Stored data

———

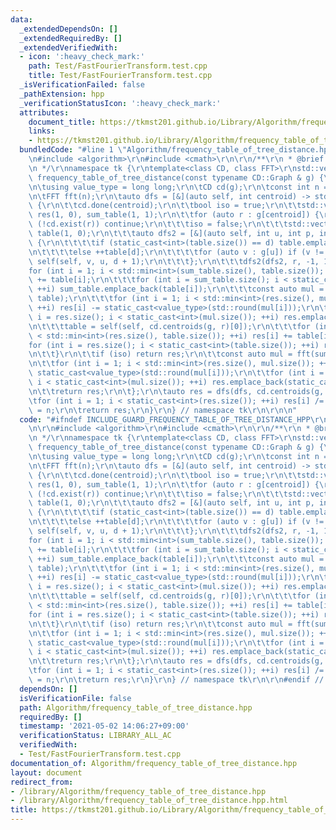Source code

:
 ```yaml
---
data:
  _extendedDependsOn: []
  _extendedRequiredBy: []
  _extendedVerifiedWith:
  - icon: ':heavy_check_mark:'
    path: Test/FastFourierTransform.test.cpp
    title: Test/FastFourierTransform.test.cpp
  _isVerificationFailed: false
  _pathExtension: hpp
  _verificationStatusIcon: ':heavy_check_mark:'
  attributes:
    document_title: https://tkmst201.github.io/Library/Algorithm/frequency_table_of_tree_distance.hpp
    links:
    - https://tkmst201.github.io/Library/Algorithm/frequency_table_of_tree_distance.hpp
  bundledCode: "#line 1 \"Algorithm/frequency_table_of_tree_distance.hpp\"\n\n\n\r\
    \n#include <algorithm>\r\n#include <cmath>\r\n\r\n/**\r\n * @brief https://tkmst201.github.io/Library/Algorithm/frequency_table_of_tree_distance.hpp\r\
    \n */\r\nnamespace tk {\r\ntemplate<class CD, class FFT>\r\nstd::vector<long long>\
    \ frequency_table_of_tree_distance(const typename CD::Graph & g) {\r\n\tassert(!g.empty());\r\
    \n\tusing value_type = long long;\r\n\tCD cd(g);\r\n\tconst int n = g.size();\r\
    \n\tFFT fft(n);\r\n\tauto dfs = [&](auto self, int centroid) -> std::vector<value_type>\
    \ {\r\n\t\tcd.done(centroid);\r\n\t\tbool iso = true;\r\n\t\tstd::vector<value_type>\
    \ res(1, 0), sum_table(1, 1);\r\n\t\tfor (auto r : g[centroid]) {\r\n\t\t\tif\
    \ (!cd.exist(r)) continue;\r\n\t\t\tiso = false;\r\n\t\t\tstd::vector<value_type>\
    \ table(1, 0);\r\n\t\t\tauto dfs2 = [&](auto self, int u, int p, int d) -> void\
    \ {\r\n\t\t\t\tif (static_cast<int>(table.size()) == d) table.emplace_back(1);\r\
    \n\t\t\t\telse ++table[d];\r\n\t\t\t\tfor (auto v : g[u]) if (v != p && cd.exist(v))\
    \ self(self, v, u, d + 1);\r\n\t\t\t};\r\n\t\t\tdfs2(dfs2, r, -1, 1);\r\n\t\t\t\
    for (int i = 1; i < std::min<int>(sum_table.size(), table.size()); ++i) sum_table[i]\
    \ += table[i];\r\n\t\t\tfor (int i = sum_table.size(); i < static_cast<int>(table.size());\
    \ ++i) sum_table.emplace_back(table[i]);\r\n\t\t\tconst auto mul = fft(table,\
    \ table);\r\n\t\t\tfor (int i = 1; i < std::min<int>(res.size(), mul.size());\
    \ ++i) res[i] -= static_cast<value_type>(std::round(mul[i]));\r\n\t\t\tfor (int\
    \ i = res.size(); i < static_cast<int>(mul.size()); ++i) res.emplace_back(-static_cast<value_type>(std::round(mul[i])));\r\
    \n\t\t\ttable = self(self, cd.centroids(g, r)[0]);\r\n\t\t\tfor (int i = 1; i\
    \ < std::min<int>(res.size(), table.size()); ++i) res[i] += table[i];\r\n\t\t\t\
    for (int i = res.size(); i < static_cast<int>(table.size()); ++i) res.emplace_back(table[i]);\r\
    \n\t\t}\r\n\t\tif (iso) return res;\r\n\t\tconst auto mul = fft(sum_table, sum_table);\r\
    \n\t\tfor (int i = 1; i < std::min<int>(res.size(), mul.size()); ++i) res[i] +=\
    \ static_cast<value_type>(std::round(mul[i]));\r\n\t\tfor (int i = res.size();\
    \ i < static_cast<int>(mul.size()); ++i) res.emplace_back(static_cast<value_type>(std::round(mul[i])));\r\
    \n\t\treturn res;\r\n\t};\r\n\tauto res = dfs(dfs, cd.centroids(g, 0)[0]);\r\n\
    \tfor (int i = 1; i < static_cast<int>(res.size()); ++i) res[i] /= 2;\r\n\tres[0]\
    \ = n;\r\n\treturn res;\r\n}\r\n} // namespace tk\r\n\r\n\n"
  code: "#ifndef INCLUDE_GUARD_FREQUENCY_TABLE_OF_TREE_DISTANCE_HPP\r\n#define INCLUDE_GUARD_FREQUENCY_TABLE_OF_TREE_DISTANCE_HPP\r\
    \n\r\n#include <algorithm>\r\n#include <cmath>\r\n\r\n/**\r\n * @brief https://tkmst201.github.io/Library/Algorithm/frequency_table_of_tree_distance.hpp\r\
    \n */\r\nnamespace tk {\r\ntemplate<class CD, class FFT>\r\nstd::vector<long long>\
    \ frequency_table_of_tree_distance(const typename CD::Graph & g) {\r\n\tassert(!g.empty());\r\
    \n\tusing value_type = long long;\r\n\tCD cd(g);\r\n\tconst int n = g.size();\r\
    \n\tFFT fft(n);\r\n\tauto dfs = [&](auto self, int centroid) -> std::vector<value_type>\
    \ {\r\n\t\tcd.done(centroid);\r\n\t\tbool iso = true;\r\n\t\tstd::vector<value_type>\
    \ res(1, 0), sum_table(1, 1);\r\n\t\tfor (auto r : g[centroid]) {\r\n\t\t\tif\
    \ (!cd.exist(r)) continue;\r\n\t\t\tiso = false;\r\n\t\t\tstd::vector<value_type>\
    \ table(1, 0);\r\n\t\t\tauto dfs2 = [&](auto self, int u, int p, int d) -> void\
    \ {\r\n\t\t\t\tif (static_cast<int>(table.size()) == d) table.emplace_back(1);\r\
    \n\t\t\t\telse ++table[d];\r\n\t\t\t\tfor (auto v : g[u]) if (v != p && cd.exist(v))\
    \ self(self, v, u, d + 1);\r\n\t\t\t};\r\n\t\t\tdfs2(dfs2, r, -1, 1);\r\n\t\t\t\
    for (int i = 1; i < std::min<int>(sum_table.size(), table.size()); ++i) sum_table[i]\
    \ += table[i];\r\n\t\t\tfor (int i = sum_table.size(); i < static_cast<int>(table.size());\
    \ ++i) sum_table.emplace_back(table[i]);\r\n\t\t\tconst auto mul = fft(table,\
    \ table);\r\n\t\t\tfor (int i = 1; i < std::min<int>(res.size(), mul.size());\
    \ ++i) res[i] -= static_cast<value_type>(std::round(mul[i]));\r\n\t\t\tfor (int\
    \ i = res.size(); i < static_cast<int>(mul.size()); ++i) res.emplace_back(-static_cast<value_type>(std::round(mul[i])));\r\
    \n\t\t\ttable = self(self, cd.centroids(g, r)[0]);\r\n\t\t\tfor (int i = 1; i\
    \ < std::min<int>(res.size(), table.size()); ++i) res[i] += table[i];\r\n\t\t\t\
    for (int i = res.size(); i < static_cast<int>(table.size()); ++i) res.emplace_back(table[i]);\r\
    \n\t\t}\r\n\t\tif (iso) return res;\r\n\t\tconst auto mul = fft(sum_table, sum_table);\r\
    \n\t\tfor (int i = 1; i < std::min<int>(res.size(), mul.size()); ++i) res[i] +=\
    \ static_cast<value_type>(std::round(mul[i]));\r\n\t\tfor (int i = res.size();\
    \ i < static_cast<int>(mul.size()); ++i) res.emplace_back(static_cast<value_type>(std::round(mul[i])));\r\
    \n\t\treturn res;\r\n\t};\r\n\tauto res = dfs(dfs, cd.centroids(g, 0)[0]);\r\n\
    \tfor (int i = 1; i < static_cast<int>(res.size()); ++i) res[i] /= 2;\r\n\tres[0]\
    \ = n;\r\n\treturn res;\r\n}\r\n} // namespace tk\r\n\r\n#endif // INCLUDE_GUARD_FREQUENCY_TABLE_OF_TREE_DISTANCE_HPP"
  dependsOn: []
  isVerificationFile: false
  path: Algorithm/frequency_table_of_tree_distance.hpp
  requiredBy: []
  timestamp: '2021-05-02 14:06:27+09:00'
  verificationStatus: LIBRARY_ALL_AC
  verifiedWith:
  - Test/FastFourierTransform.test.cpp
documentation_of: Algorithm/frequency_table_of_tree_distance.hpp
layout: document
redirect_from:
- /library/Algorithm/frequency_table_of_tree_distance.hpp
- /library/Algorithm/frequency_table_of_tree_distance.hpp.html
title: https://tkmst201.github.io/Library/Algorithm/frequency_table_of_tree_distance.hpp
---
```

———

**Task**
Using the entries above, give the number of lines that include "cmath", with no added words.

**Result for this exercise**
2